Sauve, 29

Publié le par Louis Racine

Sauve, 29

Le soir tombe. Toute une journée à enquêter. La récolte est bonne. Avec la journée d’hier j’ai de quoi reconstituer une bonne partie du scénario. Reste à exploiter les révélations de la nuit.

Qui que vous soyez, Louis, je vous dois beaucoup. Grâce à vous, toute ma vie est devenue une saine distraction. Oui, je continue à jouer sur les mots. Ma mère me reprochait d’être distraite, je le suis désormais au sens fort du terme. Et c’est ce qui m’a sauvée. Ce qui me tient, c’est mon nouveau métier de détective. L’Alice de mes rêves d’enfant – et d’adolescente ! – s’incarne en moi aujourd’hui et m’aide à vivre ce cauchemar.

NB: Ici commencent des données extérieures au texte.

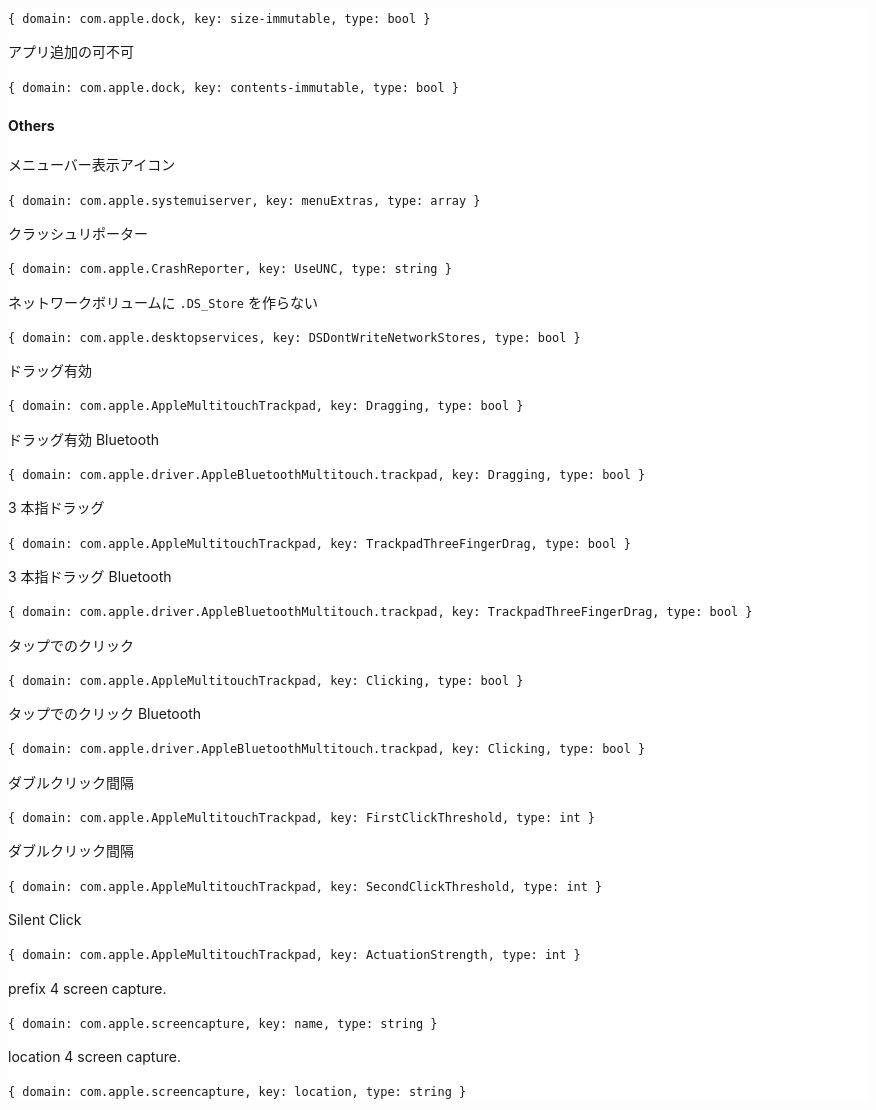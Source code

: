 `{ domain: com.apple.dock, key: size-immutable, type: bool }`

アプリ追加の可不可

`{ domain: com.apple.dock, key: contents-immutable, type: bool }`

#### Others

メニューバー表示アイコン

`{ domain: com.apple.systemuiserver, key: menuExtras, type: array }`

クラッシュリポーター

`{ domain: com.apple.CrashReporter, key: UseUNC, type: string }`

ネットワークボリュームに `.DS_Store` を作らない

`{ domain: com.apple.desktopservices, key: DSDontWriteNetworkStores, type: bool }`

ドラッグ有効

`{ domain: com.apple.AppleMultitouchTrackpad, key: Dragging, type: bool }`

ドラッグ有効 Bluetooth

`{ domain: com.apple.driver.AppleBluetoothMultitouch.trackpad, key: Dragging, type: bool }`

3 本指ドラッグ

`{ domain: com.apple.AppleMultitouchTrackpad, key: TrackpadThreeFingerDrag, type: bool }`

3 本指ドラッグ Bluetooth

`{ domain: com.apple.driver.AppleBluetoothMultitouch.trackpad, key: TrackpadThreeFingerDrag, type: bool }`

タップでのクリック

`{ domain: com.apple.AppleMultitouchTrackpad, key: Clicking, type: bool }`

タップでのクリック Bluetooth

`{ domain: com.apple.driver.AppleBluetoothMultitouch.trackpad, key: Clicking, type: bool }`

ダブルクリック間隔

`{ domain: com.apple.AppleMultitouchTrackpad, key: FirstClickThreshold, type: int }`

ダブルクリック間隔

`{ domain: com.apple.AppleMultitouchTrackpad, key: SecondClickThreshold, type: int }`

Silent Click

`{ domain: com.apple.AppleMultitouchTrackpad, key: ActuationStrength, type: int }`

prefix 4 screen capture.

`{ domain: com.apple.screencapture, key: name, type: string }`

location 4 screen capture.

`{ domain: com.apple.screencapture, key: location, type: string }`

Que de changements depuis mon séjour au Havre ! Par exemple, je n’arrive pas à écarter complètement l’idée pourtant stupide (ou folle) que je joue dans un film. Ce serait un drôle de film, mais pas inimaginable. Ou que je suis un personnage de roman. Idem. Cela dit, des films, qui peut encore en faire ? Et même des livres, en écrire ? Il ne faut pas compter sur moi ! Sur Louis ? Ils ne sont peut-être pas de lui ces poèmes dont il a décoré le salon des Machin. Je n’y connais rien. J’en ai des lacunes !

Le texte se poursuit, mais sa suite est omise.